● **What is needed**:
From the entries below, return every line that includes the word "begin".

● **Input material**:
* * *

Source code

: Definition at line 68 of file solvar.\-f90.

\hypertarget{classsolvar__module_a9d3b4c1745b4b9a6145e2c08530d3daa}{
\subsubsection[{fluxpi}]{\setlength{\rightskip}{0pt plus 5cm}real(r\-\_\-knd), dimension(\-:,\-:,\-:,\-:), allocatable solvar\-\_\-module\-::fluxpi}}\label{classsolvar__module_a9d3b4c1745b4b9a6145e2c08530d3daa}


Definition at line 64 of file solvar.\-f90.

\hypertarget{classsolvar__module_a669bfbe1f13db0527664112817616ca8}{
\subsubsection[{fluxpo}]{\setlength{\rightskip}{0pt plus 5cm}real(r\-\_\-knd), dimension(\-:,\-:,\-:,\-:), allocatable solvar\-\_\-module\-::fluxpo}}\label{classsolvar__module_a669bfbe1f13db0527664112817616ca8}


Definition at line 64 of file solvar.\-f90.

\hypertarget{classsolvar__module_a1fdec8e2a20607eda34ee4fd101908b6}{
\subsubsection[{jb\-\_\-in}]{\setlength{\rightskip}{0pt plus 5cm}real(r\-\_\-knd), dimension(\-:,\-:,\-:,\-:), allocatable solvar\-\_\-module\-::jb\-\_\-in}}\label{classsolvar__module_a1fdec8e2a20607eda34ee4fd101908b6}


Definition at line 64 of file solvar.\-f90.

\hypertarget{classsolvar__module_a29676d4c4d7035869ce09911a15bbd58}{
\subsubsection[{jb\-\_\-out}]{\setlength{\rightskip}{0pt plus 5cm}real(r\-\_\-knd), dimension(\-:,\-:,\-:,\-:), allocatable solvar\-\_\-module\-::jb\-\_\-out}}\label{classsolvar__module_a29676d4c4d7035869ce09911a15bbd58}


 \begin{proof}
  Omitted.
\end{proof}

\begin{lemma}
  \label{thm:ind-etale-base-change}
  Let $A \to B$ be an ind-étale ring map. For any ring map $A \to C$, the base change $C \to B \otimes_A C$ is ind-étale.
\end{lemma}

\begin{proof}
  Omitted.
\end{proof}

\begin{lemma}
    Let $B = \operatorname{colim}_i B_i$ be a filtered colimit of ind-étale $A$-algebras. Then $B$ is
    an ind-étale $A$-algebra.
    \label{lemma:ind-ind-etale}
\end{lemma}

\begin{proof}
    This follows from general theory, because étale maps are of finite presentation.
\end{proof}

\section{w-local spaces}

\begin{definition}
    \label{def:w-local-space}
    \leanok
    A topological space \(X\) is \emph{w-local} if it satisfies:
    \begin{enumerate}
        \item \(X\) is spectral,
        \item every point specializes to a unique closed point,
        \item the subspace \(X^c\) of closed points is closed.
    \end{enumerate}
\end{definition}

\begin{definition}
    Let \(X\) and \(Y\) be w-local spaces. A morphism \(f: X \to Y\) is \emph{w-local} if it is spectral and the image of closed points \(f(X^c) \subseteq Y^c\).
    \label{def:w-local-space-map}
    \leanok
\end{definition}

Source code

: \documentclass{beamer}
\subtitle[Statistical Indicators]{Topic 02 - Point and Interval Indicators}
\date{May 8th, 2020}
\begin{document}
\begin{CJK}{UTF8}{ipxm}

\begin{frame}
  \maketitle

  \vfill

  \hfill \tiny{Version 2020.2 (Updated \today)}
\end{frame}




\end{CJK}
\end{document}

* * *

● **Solution to the problem**:
 \begin{proof}
\begin{lemma}
\begin{proof}
\begin{lemma}
\begin{proof}
\begin{definition}
    \begin{enumerate}
\begin{definition}
\begin{document}
\begin{CJK}{UTF8}{ipxm}
\begin{frame}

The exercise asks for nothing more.